Not in public employees’ interest to fix state’s mess

But Ortiz’s column, like so many other stories and analyses over the years, doesn’t acknowledge one reason why the chaos exists and has been tolerated. Indeed, he even asserts that it’s in everyone’s interest to fix the mess, because ….

” … an archaic, dysfunctional state government personnel system hurts everyone.

“‘Calcified personnel practices that were intended to measure “merit” discourage highly qualified people from applying for and landing state jobs, the independent, bipartisan Little Hoover Commission concluded eight years ago.”

Oh, what a load of hooey. An “archaic, dysfunctional state government” is one in which employee performance can’t be measured, employee efficiency can’t be improved and employee positions can’t be reduced.

Connect the dots. If the information-technology revolution had been allowed to transform the public sector as it has the private sector, we’d see government doing as much as it used to with far fewer workers. Instead, the IT revolution never made it to the public sector, including and especially in the state that’s home to Silicon Valley. Instead of doing more with less, we have chaos and overlap and confusion.

Government productivity gains could be ‘huge’
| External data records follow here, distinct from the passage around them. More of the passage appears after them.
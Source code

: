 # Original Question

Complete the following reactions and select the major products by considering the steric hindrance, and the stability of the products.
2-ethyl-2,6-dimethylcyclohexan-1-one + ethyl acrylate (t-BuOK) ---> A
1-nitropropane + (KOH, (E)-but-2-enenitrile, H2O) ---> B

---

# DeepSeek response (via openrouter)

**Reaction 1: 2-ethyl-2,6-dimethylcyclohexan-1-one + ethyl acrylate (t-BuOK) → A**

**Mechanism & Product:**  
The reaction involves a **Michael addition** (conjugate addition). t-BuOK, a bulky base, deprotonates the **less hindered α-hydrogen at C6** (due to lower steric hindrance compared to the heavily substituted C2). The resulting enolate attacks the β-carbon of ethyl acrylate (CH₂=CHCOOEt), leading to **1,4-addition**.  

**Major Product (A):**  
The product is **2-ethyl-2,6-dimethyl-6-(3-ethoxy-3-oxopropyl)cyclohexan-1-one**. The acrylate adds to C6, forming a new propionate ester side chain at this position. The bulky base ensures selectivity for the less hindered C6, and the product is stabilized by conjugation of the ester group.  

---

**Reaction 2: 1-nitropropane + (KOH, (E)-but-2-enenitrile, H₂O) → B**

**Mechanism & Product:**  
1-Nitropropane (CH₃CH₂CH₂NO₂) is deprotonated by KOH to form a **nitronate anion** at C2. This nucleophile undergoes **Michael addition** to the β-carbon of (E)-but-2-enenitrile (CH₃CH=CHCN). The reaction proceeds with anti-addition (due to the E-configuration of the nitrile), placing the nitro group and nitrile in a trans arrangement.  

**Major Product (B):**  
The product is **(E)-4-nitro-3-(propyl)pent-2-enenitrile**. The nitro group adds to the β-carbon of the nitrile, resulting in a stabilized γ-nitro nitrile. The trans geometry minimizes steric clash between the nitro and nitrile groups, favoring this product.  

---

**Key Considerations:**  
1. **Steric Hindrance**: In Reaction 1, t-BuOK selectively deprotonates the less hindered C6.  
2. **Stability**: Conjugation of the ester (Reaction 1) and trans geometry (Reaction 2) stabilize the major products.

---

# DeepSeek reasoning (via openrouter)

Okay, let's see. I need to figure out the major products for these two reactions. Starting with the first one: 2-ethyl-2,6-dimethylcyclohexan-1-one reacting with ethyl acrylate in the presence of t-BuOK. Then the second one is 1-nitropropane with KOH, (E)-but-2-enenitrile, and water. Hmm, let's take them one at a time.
220px-FrameBreaking-1812And, no, it’s not true that the public and private sectors are so different that the IT revolution couldn’t make a difference in government efficiency. Here’s what the respected McKinsey consulting group said nearly a decade ago: “the opportunity to improve government productivity is huge … [with] three classic management tools . . . organizational redesign, strategic procurement and operational redesign.”

More on the topic from a column I did last year to mark the 200th anniversary of the peak of the Luddite movement in England:

“The key to [government] redesign is to stop building off the presumption that we need to have workers gather in the same building to handle routine tasks, and to require that consumers of government services go to these buildings, too.

“I once had to go to the Poway DMV to get a copy of a vehicle registration that I had lost because it was the only local DMV that had an appointment slot available within two weeks. Why? Why? Why? For God’s sake, in an era in which you can design your next car and do a zillion other things on the Internet, why do you ever have to drive to a government office anywhere to fill out a permit or pick up a form?

“Where are the virtual offices? Where are the MBA consultants who come in and spot ineffeciences and outline changes that seem obvious in retrospect? Why don’t we see the IT revolution depopulate government bureaucracies the same way it wiped out travel agencies?

“Because of 21st-century Luddites who hide behind claims of defending the middle class. The reality is that we’re seeing what is in essence immense featherbedding across all levels of government.”

This is why California’s state government is dysfunctional and chaotic: Because if it were run rationally and like a competent large corporation, we probably could get by just fine with half the state workers we now have.

This is what’s at stake in the fight over making state government more functional. Jon Ortiz may not have figured it out, but you can bet the unions have. And if the lunatics running the state Public Employment Relation Board have their say, the Brown administration will end its reform push after having been told that reform is only OK if it’s been collectively bargained.